Assigned task:
Find the word "sensor" in the data below and copy each line that holds it.

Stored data
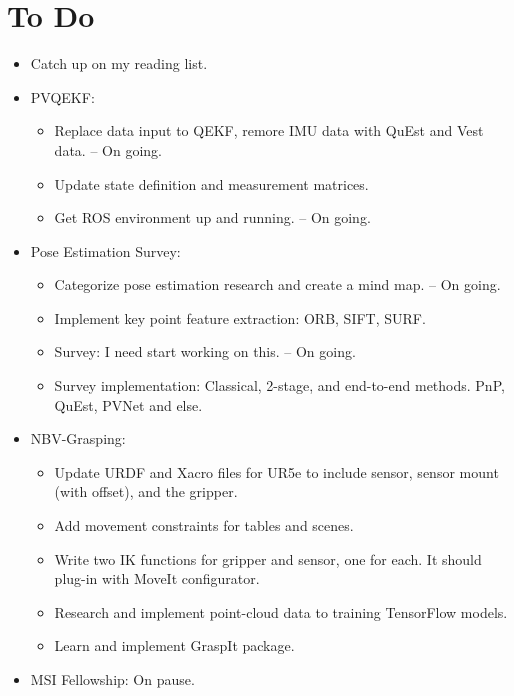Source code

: \documentclass[11pt]{article}
\begin{document}
\section{To Do}
\begin{itemize}
  \item Catch up on my reading list.
  \item PVQEKF:
  \begin{itemize}
      \item Replace data input to QEKF, remore IMU data with QuEst and Vest data. -- On going.
      \item Update state definition and measurement matrices.
      \item Get ROS environment up and running. -- On going.
  \end{itemize}
  \item Pose Estimation Survey:
  \begin{itemize}
      \item Categorize pose estimation research and create a mind map. -- On going.
      \item Implement key point feature extraction: ORB, SIFT, SURF.
      \item Survey: I need start working on this. -- On going.
      \item Survey implementation: Classical, 2-stage, and end-to-end methods. PnP, QuEst, PVNet and else.
  \end{itemize}
  \item NBV-Grasping:
      \begin{itemize}
      \item Update URDF and Xacro files for UR5e to include sensor, sensor mount (with offset), and the gripper.
      \item Add movement constraints for tables and scenes.
      \item Write two IK functions for gripper and sensor, one for each. It should plug-in with MoveIt configurator.
      \item Research and implement point-cloud data to training TensorFlow models.
      \item Learn and implement GraspIt package.
      \end{itemize}
  \item MSI Fellowship: On pause.
\end{itemize}
\end{document}
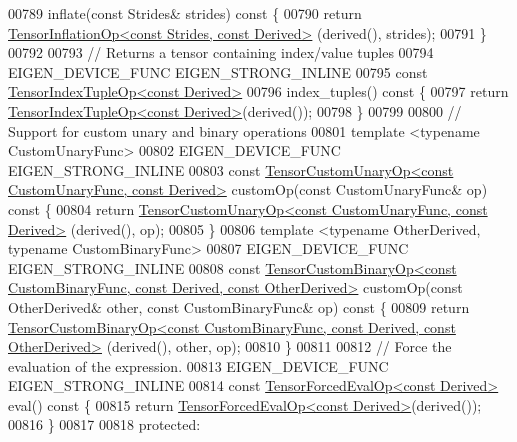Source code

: \begin{DoxyCode}
00789     inflate(\textcolor{keyword}{const} Strides& strides)\textcolor{keyword}{ const }\{
00790       \textcolor{keywordflow}{return} \hyperlink{class_eigen_1_1_tensor_inflation_op}{TensorInflationOp<const Strides, const Derived>}
      (derived(), strides);
00791     \}
00792 
00793     \textcolor{comment}{// Returns a tensor containing index/value tuples}
00794     EIGEN\_DEVICE\_FUNC EIGEN\_STRONG\_INLINE
00795     \textcolor{keyword}{const} \hyperlink{class_eigen_1_1_tensor_index_tuple_op}{TensorIndexTupleOp<const Derived>}
00796     index\_tuples()\textcolor{keyword}{ const }\{
00797       \textcolor{keywordflow}{return} \hyperlink{class_eigen_1_1_tensor_index_tuple_op}{TensorIndexTupleOp<const Derived>}(derived());
00798     \}
00799 
00800     \textcolor{comment}{// Support for custom unary and binary operations}
00801     \textcolor{keyword}{template} <\textcolor{keyword}{typename} CustomUnaryFunc>
00802     EIGEN\_DEVICE\_FUNC EIGEN\_STRONG\_INLINE
00803     \textcolor{keyword}{const} \hyperlink{class_eigen_1_1_tensor_custom_unary_op}{TensorCustomUnaryOp<const CustomUnaryFunc, const Derived>}
       customOp(\textcolor{keyword}{const} CustomUnaryFunc& op)\textcolor{keyword}{ const }\{
00804       \textcolor{keywordflow}{return} \hyperlink{class_eigen_1_1_tensor_custom_unary_op}{TensorCustomUnaryOp<const CustomUnaryFunc, const Derived>}
      (derived(), op);
00805     \}
00806     \textcolor{keyword}{template} <\textcolor{keyword}{typename} OtherDerived, \textcolor{keyword}{typename} CustomBinaryFunc>
00807     EIGEN\_DEVICE\_FUNC EIGEN\_STRONG\_INLINE
00808     \textcolor{keyword}{const} 
      \hyperlink{class_eigen_1_1_tensor_custom_binary_op}{TensorCustomBinaryOp<const CustomBinaryFunc, const Derived, const OtherDerived>}
       customOp(\textcolor{keyword}{const} OtherDerived& other, \textcolor{keyword}{const} CustomBinaryFunc& op)\textcolor{keyword}{ const }\{
00809       \textcolor{keywordflow}{return} 
      \hyperlink{class_eigen_1_1_tensor_custom_binary_op}{TensorCustomBinaryOp<const CustomBinaryFunc, const Derived, const OtherDerived>}
      (derived(), other, op);
00810     \}
00811 
00812     \textcolor{comment}{// Force the evaluation of the expression.}
00813     EIGEN\_DEVICE\_FUNC EIGEN\_STRONG\_INLINE
00814     \textcolor{keyword}{const} \hyperlink{class_eigen_1_1_tensor_forced_eval_op}{TensorForcedEvalOp<const Derived>} eval()\textcolor{keyword}{ const }\{
00815       \textcolor{keywordflow}{return} \hyperlink{class_eigen_1_1_tensor_forced_eval_op}{TensorForcedEvalOp<const Derived>}(derived());
00816     \}
00817 
00818   \textcolor{keyword}{protected}:

\end{DoxyCode}
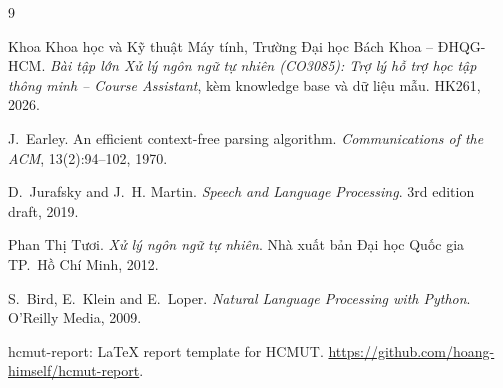 \begin{thebibliography}{9}

  Khoa Khoa học và Kỹ thuật Máy tính, Trường Đại học Bách Khoa -- ĐHQG-HCM.
  \emph{Bài tập lớn Xử lý ngôn ngữ tự nhiên (CO3085): Trợ lý hỗ trợ học tập thông
  minh -- Course Assistant}, kèm knowledge base và dữ liệu mẫu. HK261, 2026.

  J.~Earley. An efficient context-free parsing algorithm.
  \emph{Communications of the ACM}, 13(2):94--102, 1970.

  D.~Jurafsky and J.~H. Martin. \emph{Speech and Language Processing}. 3rd edition
  draft, 2019.

  Phan Thị Tươi. \emph{Xử lý ngôn ngữ tự nhiên}. Nhà xuất bản Đại học Quốc gia
  TP.~Hồ Chí Minh, 2012.

  S.~Bird, E.~Klein and E.~Loper. \emph{Natural Language Processing with Python}.
  O'Reilly Media, 2009.

  hcmut-report: \LaTeX{} report template for HCMUT.
  \url{https://github.com/hoang-himself/hcmut-report}.
\end{thebibliography}

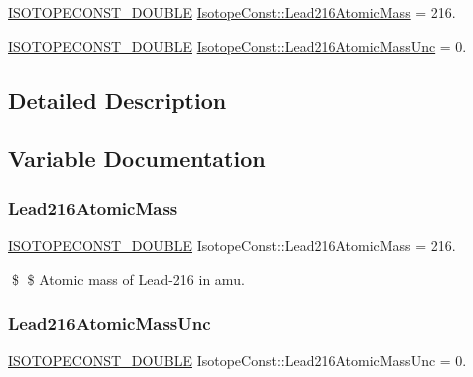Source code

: \begin{DoxyCompactItemize}
\item 
\mbox{\hyperlink{group___isotope_const-_macros_ga8f45a7272ce02c0b4c65c44636ed719a}{I\+S\+O\+T\+O\+P\+E\+C\+O\+N\+S\+T\+\_\+\+D\+O\+U\+B\+LE}} \mbox{\hyperlink{group___isotope_const-_lead-_pb216_gab2c045657649e17697f279e77ea139ca}{Isotope\+Const\+::\+Lead216\+Atomic\+Mass}} = 216.
\item 
\mbox{\hyperlink{group___isotope_const-_macros_ga8f45a7272ce02c0b4c65c44636ed719a}{I\+S\+O\+T\+O\+P\+E\+C\+O\+N\+S\+T\+\_\+\+D\+O\+U\+B\+LE}} \mbox{\hyperlink{group___isotope_const-_lead-_pb216_ga7cbf75aa43ce0dad4aaaaf8ec94de4d6}{Isotope\+Const\+::\+Lead216\+Atomic\+Mass\+Unc}} = 0.
\end{DoxyCompactItemize}


\subsection{Detailed Description}


\subsection{Variable Documentation}
\mbox{\label{group___isotope_const-_lead-_pb216_gab2c045657649e17697f279e77ea139ca}} 
\subsubsection{\texorpdfstring{Lead216\+Atomic\+Mass}{Lead216AtomicMass}}
{\footnotesize\ttfamily \mbox{\hyperlink{group___isotope_const-_macros_ga8f45a7272ce02c0b4c65c44636ed719a}{I\+S\+O\+T\+O\+P\+E\+C\+O\+N\+S\+T\+\_\+\+D\+O\+U\+B\+LE}} Isotope\+Const\+::\+Lead216\+Atomic\+Mass = 216.}

\$ \$ Atomic mass of Lead-\/216 in amu. \mbox{\label{group___isotope_const-_lead-_pb216_ga7cbf75aa43ce0dad4aaaaf8ec94de4d6}} 
\subsubsection{\texorpdfstring{Lead216\+Atomic\+Mass\+Unc}{Lead216AtomicMassUnc}}
{\footnotesize\ttfamily \mbox{\hyperlink{group___isotope_const-_macros_ga8f45a7272ce02c0b4c65c44636ed719a}{I\+S\+O\+T\+O\+P\+E\+C\+O\+N\+S\+T\+\_\+\+D\+O\+U\+B\+LE}} Isotope\+Const\+::\+Lead216\+Atomic\+Mass\+Unc = 0.}

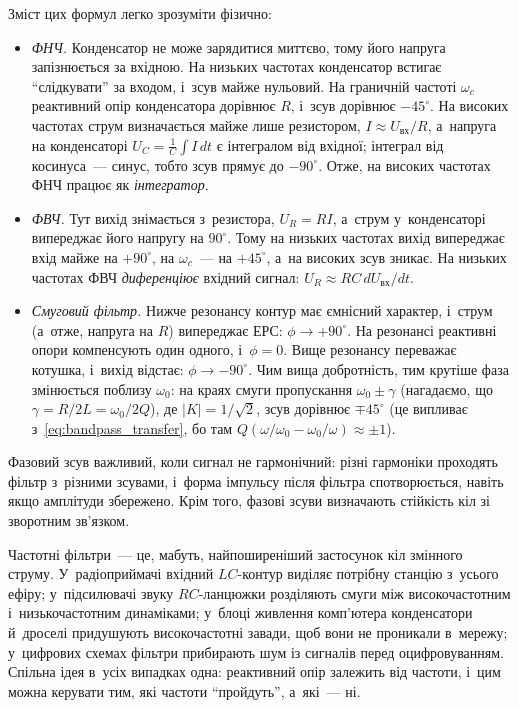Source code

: Зміст цих формул легко зрозуміти фізично:

\begin{itemize}
	\item \emph{ФНЧ.} Конденсатор не може зарядитися миттєво, тому його напруга запізнюється за вхідною. На низьких частотах конденсатор встигає \enquote{слідкувати} за входом, і~зсув майже нульовий. На граничній частоті $\omega_c$ реактивний опір конденсатора дорівнює $R$, і~зсув дорівнює $-45^\circ$. На високих частотах струм визначається майже лише резистором, $I \approx U_{\text{вх}}/R$, а~напруга на конденсаторі $U_C = \frac1C\int I\,dt$ є інтегралом від вхідної; інтеграл від косинуса~--- синус, тобто зсув прямує до $-90^\circ$. Отже, на високих частотах ФНЧ працює як \emph{інтегратор}.

	\item \emph{ФВЧ.} Тут вихід знімається з~резистора, $U_R = RI$, а~струм у~конденсаторі випереджає його напругу на $90^\circ$. Тому на низьких частотах вихід випереджає вхід майже на $+90^\circ$, на $\omega_c$~--- на $+45^\circ$, а~на високих зсув зникає. На низьких частотах ФВЧ \emph{диференціює} вхідний сигнал: $U_R \approx RC\,dU_{\text{вх}}/dt$.

	\item \emph{Смуговий фільтр.} Нижче резонансу контур має ємнісний характер, і~струм (а~отже, напруга на $R$) випереджає ЕРС: $\phi \to +90^\circ$. На резонансі реактивні опори компенсують один одного, і~$\phi = 0$. Вище резонансу переважає котушка, і~вихід відстає: $\phi \to -90^\circ$. Чим вища добротність, тим крутіше фаза змінюється поблизу $\omega_0$: на краях смуги пропускання $\omega_0 \pm \gamma$ (нагадаємо, що $\gamma = R/2L = \omega_0/2Q$), де $|K| = 1/\sqrt2$, зсув дорівнює $\mp 45^\circ$ (це випливає з~\eqref{eq:bandpass_transfer}, бо там $Q(\omega/\omega_0 - \omega_0/\omega) \approx \pm 1$).
\end{itemize}

Фазовий зсув важливий, коли сигнал не гармонічний: різні гармоніки проходять фільтр з~різними зсувами, і~форма імпульсу після фільтра спотворюється, навіть якщо амплітуди збережено. Крім того, фазові зсуви визначають стійкість кіл зі зворотним зв'язком.

Частотні фільтри~--- це, мабуть, найпоширеніший застосунок кіл змінного струму. У~радіоприймачі вхідний $LC$-контур виділяє потрібну станцію з~усього ефіру; у~підсилювачі звуку $RC$-ланцюжки розділяють смуги між високочастотним і~низькочастотним динаміками; у~блоці живлення комп'ютера конденсатори й~дроселі придушують високочастотні завади, щоб вони не проникали в~мережу; у~цифрових схемах фільтри прибирають шум із сигналів перед оцифровуванням. Спільна ідея в~усіх випадках одна: реактивний опір залежить від частоти, і~цим можна керувати тим, які частоти \enquote{пройдуть}, а~які~--- ні.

Your solution:
      \item Update URDF and Xacro files for UR5e to include sensor, sensor mount (with offset), and the gripper.
      \item Write two IK functions for gripper and sensor, one for each. It should plug-in with MoveIt configurator.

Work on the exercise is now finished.